• **Records**

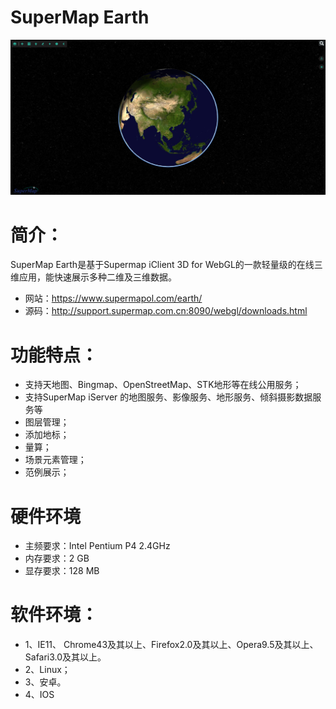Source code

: 
# SuperMap Earth

<p align="center">
<img src="./images/interf.jpg" />
</p>

# 简介：
SuperMap Earth是基于Supermap iClient 3D for WebGL的一款轻量级的在线三维应用，能快速展示多种二维及三维数据。

 * 网站：https://www.supermapol.com/earth/
 * 源码：http://support.supermap.com.cn:8090/webgl/downloads.html

# 功能特点：

 * 支持天地图、Bingmap、OpenStreetMap、STK地形等在线公用服务；
 * 支持SuperMap iServer 的地图服务、影像服务、地形服务、倾斜摄影数据服务等
 * 图层管理；
 * 添加地标；
 * 量算；
 * 场景元素管理；
 * 范例展示；

# 硬件环境

 * 主频要求：Intel Pentium P4 2.4GHz 
 * 内存要求：2 GB 
 * 显存要求：128 MB 

# 软件环境：

 * 1、IE11、 Chrome43及其以上、Firefox2.0及其以上、Opera9.5及其以上、Safari3.0及其以上。
 * 2、Linux；
 * 3、安卓。
 * 4、IOS



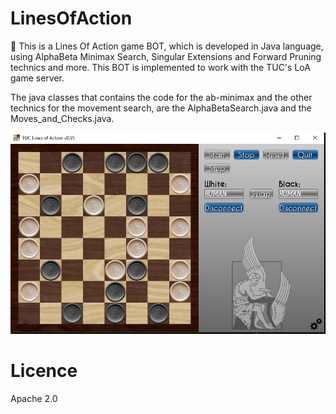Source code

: # LinesOfAction
:game_die: This is a Lines Of Action game BOT, which is developed in Java language, using AlphaBeta Minimax Search, Singular Extensions and Forward Pruning technics and more. This BOT is implemented to work with the TUC's LoA game server. 

The java classes that contains the code for the ab-minimax and the other technics for the movement search, are the AlphaBetaSearch.java and the Moves_and_Checks.java.

![alt tag](https://github.com/jimcha21/LinesOfAction/blob/master/Capture.PNG)

# Licence
 Apache 2.0
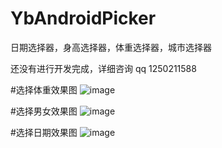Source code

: # YbAndroidPicker
日期选择器，身高选择器，体重选择器，城市选择器

还没有进行开发完成，详细咨询 qq 1250211588

#选择体重效果图
![image](https://github.com/yangbinsoft/YbAndroidPicker/blob/master/screenshot/Screenshot_20170106-175900.png)

#选择男女效果图
![image](https://github.com/yangbinsoft/YbAndroidPicker/blob/master/screenshot/Screenshot_20170106-175908.png)

#选择日期效果图
![image](https://github.com/yangbinsoft/YbAndroidPicker/blob/master/screenshot/Screenshot_20170106-175915.png)
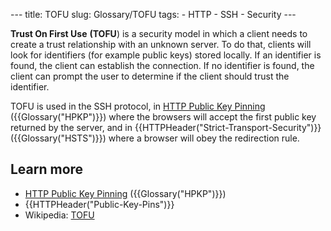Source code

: --- title: TOFU slug: Glossary/TOFU tags: - HTTP - SSH - Security ---

**Trust On First Use** **(TOFU**) is a security model in which a client needs to create a trust relationship with an unknown server. To do that, clients will look for identifiers (for example public keys) stored locally. If an identifier is found, the client can establish the connection. If no identifier is found, the client can prompt the user to determine if the client should trust the identifier.

TOFU is used in the SSH protocol, in [HTTP Public Key Pinning](/en-US/docs/Web/HTTP/Public_Key_Pinning) ({{Glossary("HPKP")}}) where the browsers will accept the first public key returned by the server, and in {{HTTPHeader("Strict-Transport-Security")}}  ({{Glossary("HSTS")}}) where a browser will obey the redirection rule.

Learn more
----------

-   [HTTP Public Key Pinning](/en-US/docs/Web/HTTP/Public_Key_Pinning) ({{Glossary("HPKP")}})
-   {{HTTPHeader("Public-Key-Pins")}}
-   Wikipedia: [TOFU](https://en.wikipedia.org/wiki/Trust_on_first_use)
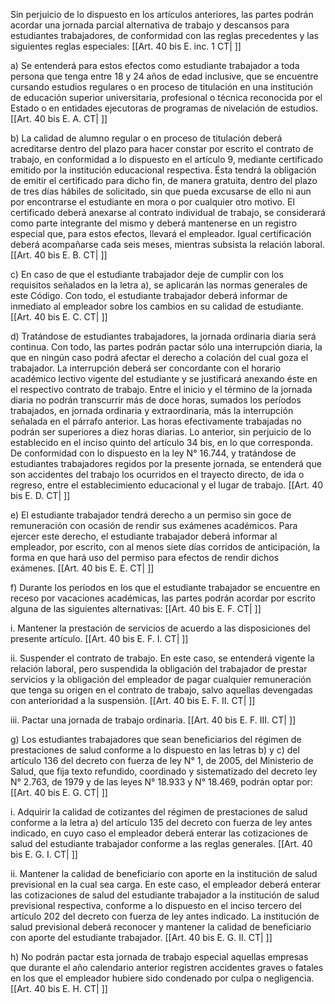 Sin perjuicio de lo dispuesto en los artículos anteriores, las partes podrán acordar una jornada parcial alternativa de trabajo y descansos para estudiantes trabajadores, de conformidad con las reglas precedentes y las siguientes reglas especiales: [[Art. 40 bis E. inc. 1 CT| ]]

a) Se entenderá para estos efectos como estudiante trabajador a toda persona que tenga entre 18 y 24 años de edad inclusive, que se encuentre cursando estudios regulares o en proceso de titulación en una institución de educación superior universitaria, profesional o técnica reconocida por el Estado o en entidades ejecutoras de programas de nivelación de estudios. [[Art. 40 bis E. A. CT| ]]

b) La calidad de alumno regular o en proceso de titulación deberá acreditarse dentro del plazo para hacer constar por escrito el contrato de trabajo, en conformidad a lo dispuesto en el artículo 9, mediante certificado emitido por la institución educacional respectiva. Ésta tendrá la obligación de emitir el certificado para dicho fin, de manera gratuita, dentro del plazo de tres días hábiles de solicitado, sin que pueda excusarse de ello ni aun por encontrarse el estudiante en mora o por cualquier otro motivo. El certificado deberá anexarse al contrato individual de trabajo, se considerará como parte integrante del mismo y deberá mantenerse en un registro especial que, para estos efectos, llevará el empleador. Igual certificación deberá acompañarse cada seis meses, mientras subsista la relación laboral. [[Art. 40 bis E. B. CT| ]]

c) En caso de que el estudiante trabajador deje de cumplir con los requisitos señalados en la letra a), se aplicarán las normas generales de este Código. Con todo, el estudiante trabajador deberá informar de inmediato al empleador sobre los cambios en su calidad de estudiante. [[Art. 40 bis E. C. CT| ]]

d) Tratándose de estudiantes trabajadores, la jornada ordinaria diaria será continua. Con todo, las partes podrán pactar sólo una interrupción diaria, la que en ningún caso podrá afectar el derecho a colación del cual goza el trabajador. La interrupción deberá ser concordante con el horario académico lectivo vigente del estudiante y se justificará anexando éste en el respectivo contrato de trabajo. Entre el inicio y el término de la jornada diaria no podrán transcurrir más de doce horas, sumados los períodos trabajados, en jornada ordinaria y extraordinaria, más la interrupción señalada en el párrafo anterior. Las horas efectivamente trabajadas no podrán ser superiores a diez horas diarias. Lo anterior, sin perjuicio de lo establecido en el inciso quinto del artículo 34 bis, en lo que corresponda. De conformidad con lo dispuesto en la ley N°  16.744, y tratándose de estudiantes trabajadores regidos por la presente jornada, se entenderá que son accidentes del trabajo los ocurridos en el trayecto directo, de ida o regreso, entre el establecimiento educacional y el lugar de trabajo. [[Art. 40 bis E. D. CT| ]]

e) El estudiante trabajador tendrá derecho a un permiso sin goce de remuneración con ocasión de rendir sus exámenes académicos. Para ejercer este derecho, el estudiante trabajador deberá informar al empleador, por escrito, con al menos siete días corridos de anticipación, la forma en que hará uso del permiso para efectos de rendir dichos exámenes. [[Art. 40 bis E. E. CT| ]]

f) Durante los períodos en los que el estudiante trabajador se encuentre en receso por vacaciones académicas, las partes podrán acordar por escrito alguna de las siguientes alternativas: [[Art. 40 bis E. F. CT| ]]

i. Mantener la prestación de servicios de acuerdo a las disposiciones del presente artículo. [[Art. 40 bis E. F. I. CT| ]]

ii. Suspender el contrato de trabajo. En este caso, se entenderá vigente la relación laboral, pero suspendida la obligación del trabajador de prestar servicios y la obligación del empleador de pagar cualquier remuneración que tenga su origen en el contrato de trabajo, salvo aquellas devengadas con anterioridad a la suspensión. [[Art. 40 bis E. F. II. CT| ]]

iii. Pactar una jornada de trabajo ordinaria. [[Art. 40 bis E. F. III. CT| ]]

g) Los estudiantes trabajadores que sean beneficiarios del régimen de prestaciones de salud conforme a lo dispuesto en las letras b) y c) del artículo 136 del decreto con fuerza de ley N°  1, de 2005, del Ministerio de Salud, que fija texto refundido, coordinado y sistematizado del decreto ley N°  2.763, de 1979 y de las leyes N°  18.933 y N°  18.469, podrán optar por: [[Art. 40 bis E. G. CT| ]]

i. Adquirir la calidad de cotizantes del régimen de prestaciones de salud conforme a la letra a) del artículo 135 del decreto con fuerza de ley antes indicado, en cuyo caso el empleador deberá enterar las cotizaciones de salud del estudiante trabajador conforme a las reglas generales. [[Art. 40 bis E. G. I. CT| ]]

ii. Mantener la calidad de beneficiario con aporte en la institución de salud previsional en la cual sea carga. En este caso, el empleador deberá enterar las cotizaciones de salud del estudiante trabajador a la institución de salud previsional respectiva, conforme a lo dispuesto en el inciso tercero del artículo 202 del decreto con fuerza de ley antes indicado. La institución de salud previsional deberá reconocer y mantener la calidad de beneficiario con aporte del estudiante trabajador. [[Art. 40 bis E. G. II. CT| ]]

h) No podrán pactar esta jornada de trabajo especial aquellas empresas que durante el año calendario anterior registren accidentes graves o fatales en los que el empleador hubiere sido condenado por culpa o negligencia. [[Art. 40 bis E. H. CT| ]]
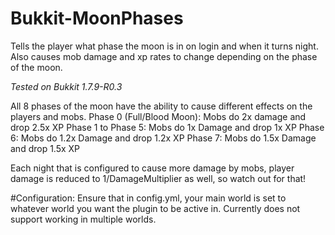 # Bukkit-MoonPhases
Tells the player what phase the moon is in on login and when it turns night. Also causes mob damage and xp rates to change depending on the phase of the moon.

*Tested on Bukkit 1.7.9-R0.3*

All 8 phases of the moon have the ability to cause different effects on the players and mobs.
Phase 0 (Full/Blood Moon): Mobs do 2x damage and drop 2.5x XP
Phase 1 to Phase 5: Mobs do 1x Damage and drop 1x XP
Phase 6: Mobs do 1.2x Damage and drop 1.2x XP
Phase 7: Mobs do 1.5x Damage and drop 1.5x XP

Each night that is configured to cause more damage by mobs, player damage is reduced to 1/DamageMultiplier as well, so watch out for that!

#Configuration:
Ensure that in config.yml, your main world is set to whatever world you want the plugin to be active in. Currently does not support working in multiple worlds.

• **Problem to solve**
For the data shown above, give the number of lines where the word "screenshot" appears, and nothing else.

• **Answer for the task**
3